Sent to those affected
From: UM DoIT Computer Security
Sent: Tue 5/8/2007 9:46 AM
Subject: Urgent Computer Security Notice from the University
May 8, 2007
Dear University of Missouri Employee,
I am writing to you because on May 3 and May 4, 2007, a database containing the names and Social Security Numbers of certain current and former University staff was accessed by an unknown individual or individuals who gained unauthorized online access to a University computer system. Your name and Social Security Number were included in this disclosure.
We do not know the specific purpose behind this unauthorized access, but evidence indicates that the information was accessed intentionally. The University considers this a serious matter and has notified law enforcement authorities.
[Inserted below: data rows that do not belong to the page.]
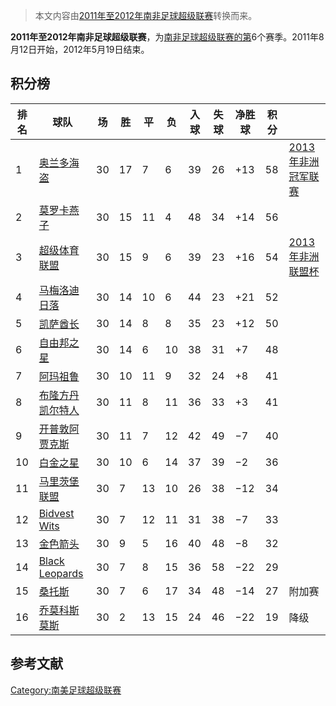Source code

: > 本文内容由[2011年至2012年南非足球超级联赛](https://zh.wikipedia.org/wiki/2011年至2012年南非足球超级联赛)转换而来。


**2011年至2012年南非足球超级联赛**，为[南非足球超级联赛的第](https://zh.wikipedia.org/wiki/南非足球超级联赛 "wikilink")6个赛季。2011年8月12日开始，2012年5月19日结束。

## 积分榜

| 排名 | 球队                                                                        | 场  | 胜  | 平  | 负  | 入球 | 失球 | 净胜球  | 积分 |                                                                     |
| -- | ------------------------------------------------------------------------- | -- | -- | -- | -- | -- | -- | ---- | -- | ------------------------------------------------------------------- |
| 1  | [奥兰多海盗](../Page/奥兰多海盗足球俱乐部.md "wikilink")                                 | 30 | 17 | 7  | 6  | 39 | 26 | \+13 | 58 | [2013年非洲冠军联赛](https://zh.wikipedia.org/wiki/2013年非洲冠军联赛 "wikilink") |
| 2  | [莫罗卡燕子](https://zh.wikipedia.org/wiki/莫罗卡燕子 "wikilink")                   | 30 | 15 | 11 | 4  | 48 | 34 | \+14 | 56 |                                                                     |
| 3  | [超级体育联盟](https://zh.wikipedia.org/wiki/超级体育联盟 "wikilink")                 | 30 | 15 | 9  | 6  | 39 | 23 | \+16 | 54 | [2013年非洲联盟杯](https://zh.wikipedia.org/wiki/2013年非洲联盟杯 "wikilink")   |
| 4  | [马梅洛迪日落](https://zh.wikipedia.org/wiki/马梅洛迪日落 "wikilink")                 | 30 | 14 | 10 | 6  | 44 | 23 | \+21 | 52 |                                                                     |
| 5  | [凯萨酋长](https://zh.wikipedia.org/wiki/凯萨酋长 "wikilink")                     | 30 | 14 | 8  | 8  | 35 | 23 | \+12 | 50 |                                                                     |
| 6  | [自由邦之星](https://zh.wikipedia.org/wiki/自由邦之星 "wikilink")                   | 30 | 14 | 6  | 10 | 38 | 31 | \+7  | 48 |                                                                     |
| 7  | [阿玛祖鲁](../Page/阿玛祖鲁足球俱乐部.md "wikilink")                                   | 30 | 10 | 11 | 9  | 32 | 24 | \+8  | 41 |                                                                     |
| 8  | [布隆方丹凯尔特人](https://zh.wikipedia.org/wiki/布隆方丹凯尔特人 "wikilink")             | 30 | 11 | 8  | 11 | 36 | 33 | \+3  | 41 |                                                                     |
| 9  | [开普敦阿贾克斯](https://zh.wikipedia.org/wiki/开普敦阿贾克斯 "wikilink")               | 30 | 11 | 7  | 12 | 42 | 49 | −7   | 40 |                                                                     |
| 10 | [白金之星](https://zh.wikipedia.org/wiki/白金之星 "wikilink")                     | 30 | 10 | 6  | 14 | 37 | 39 | −2   | 36 |                                                                     |
| 11 | [马里茨堡联盟](https://zh.wikipedia.org/wiki/马里茨堡联盟 "wikilink")                 | 30 | 7  | 13 | 10 | 26 | 38 | −12  | 34 |                                                                     |
| 12 | [Bidvest Wits](https://zh.wikipedia.org/wiki/Bidvest_Wits "wikilink")     | 30 | 7  | 12 | 11 | 31 | 38 | −7   | 33 |                                                                     |
| 13 | [金色箭头](https://zh.wikipedia.org/wiki/金色箭头 "wikilink")                     | 30 | 9  | 5  | 16 | 40 | 48 | −8   | 32 |                                                                     |
| 14 | [Black Leopards](https://zh.wikipedia.org/wiki/Black_Leopards "wikilink") | 30 | 7  | 8  | 15 | 36 | 58 | −22  | 29 |                                                                     |
| 15 | [桑托斯](https://zh.wikipedia.org/wiki/桑托斯足球俱乐部_\(南非\) "wikilink")           | 30 | 7  | 6  | 17 | 34 | 48 | −14  | 27 | 附加赛                                                                 |
| 16 | [乔莫科斯莫斯](https://zh.wikipedia.org/wiki/乔莫科斯莫斯 "wikilink")                 | 30 | 2  | 13 | 15 | 24 | 46 | −22  | 19 | 降级                                                                  |

## 参考文献

[Category:南美足球超级联赛](https://zh.wikipedia.org/wiki/Category:南美足球超级联赛 "wikilink")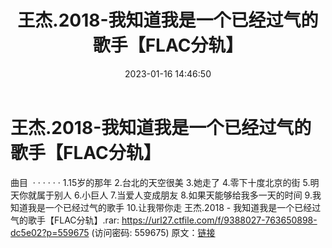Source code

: ﻿---
title: 王杰.2018-我知道我是一个已经过气的歌手【FLAC分轨】
date: 2023-01-16 14:46:50
categories: WAV车载音乐、镜像
tags: 华语中文
---
# 王杰.2018-我知道我是一个已经过气的歌手【FLAC分轨】

曲目  · · · · · ·
1.15岁的那年
2.台北的天空很美
3.她走了
4.零下十度北京的街
5.明天你就属于别人
6.小巨人
7.当爱人变成朋友
8.如果天能够给我多一天的时间
9.我知道我是一个已经过气的歌手
10.让我带你走
王杰.2018 - 我知道我是一个已经过气的歌手【FLAC分轨】.rar:
https://url27.ctfile.com/f/9388027-763650898-dc5e02?p=559675
(访问密码: 559675)
原文：[链接](https://blog.sina.com.cn/s/blog_1647c7e76010310ph.html)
Although we have no reason to believe that an unauthorized person is using your personal information, because the database contained your Social Security Number you may want to take steps to avoid possible identity theft. This could include placing a fraud alert on your credit files to let creditors know to contact you before opening new accounts. You can do this by calling any one of the three credit reporting agencies listed below.
You may also wish to check your credit report. You can get a free copy of your credit report at www.annualcreditreport.com or by calling 877-322-8228. When you receive your credit report, look it over carefully for accounts you did not open. Look for inquiries from creditors that you did not initiate and look for personal information, such as home address and Social Security Number, that is not accurate. If you see anything you do not understand, call the credit reporting agency at the telephone number on the report.
If you do find suspicious activity on your credit report, call your local police or sheriff's office and file a police report of identity theft. You should get a copy of the police report in case it is needed to give to creditors to clear up your records. You should also contact the Missouri Attorney General's Identity Theft Hotline at 800-392-8222 and file an Identity Theft Complaint Form with the Attorney General's Office.
Even if you do not find any signs of fraud on your reports, you may want to check your credit report every three months for the next year. You can find additional information on the Missouri Attorney General's website at http://www.ago.mo.gov/publications/idtheft.htm, and on the Federal Trade Commission's website on identity theft at http://www.ftc.gov/bcp/edu/microsites/idtheft.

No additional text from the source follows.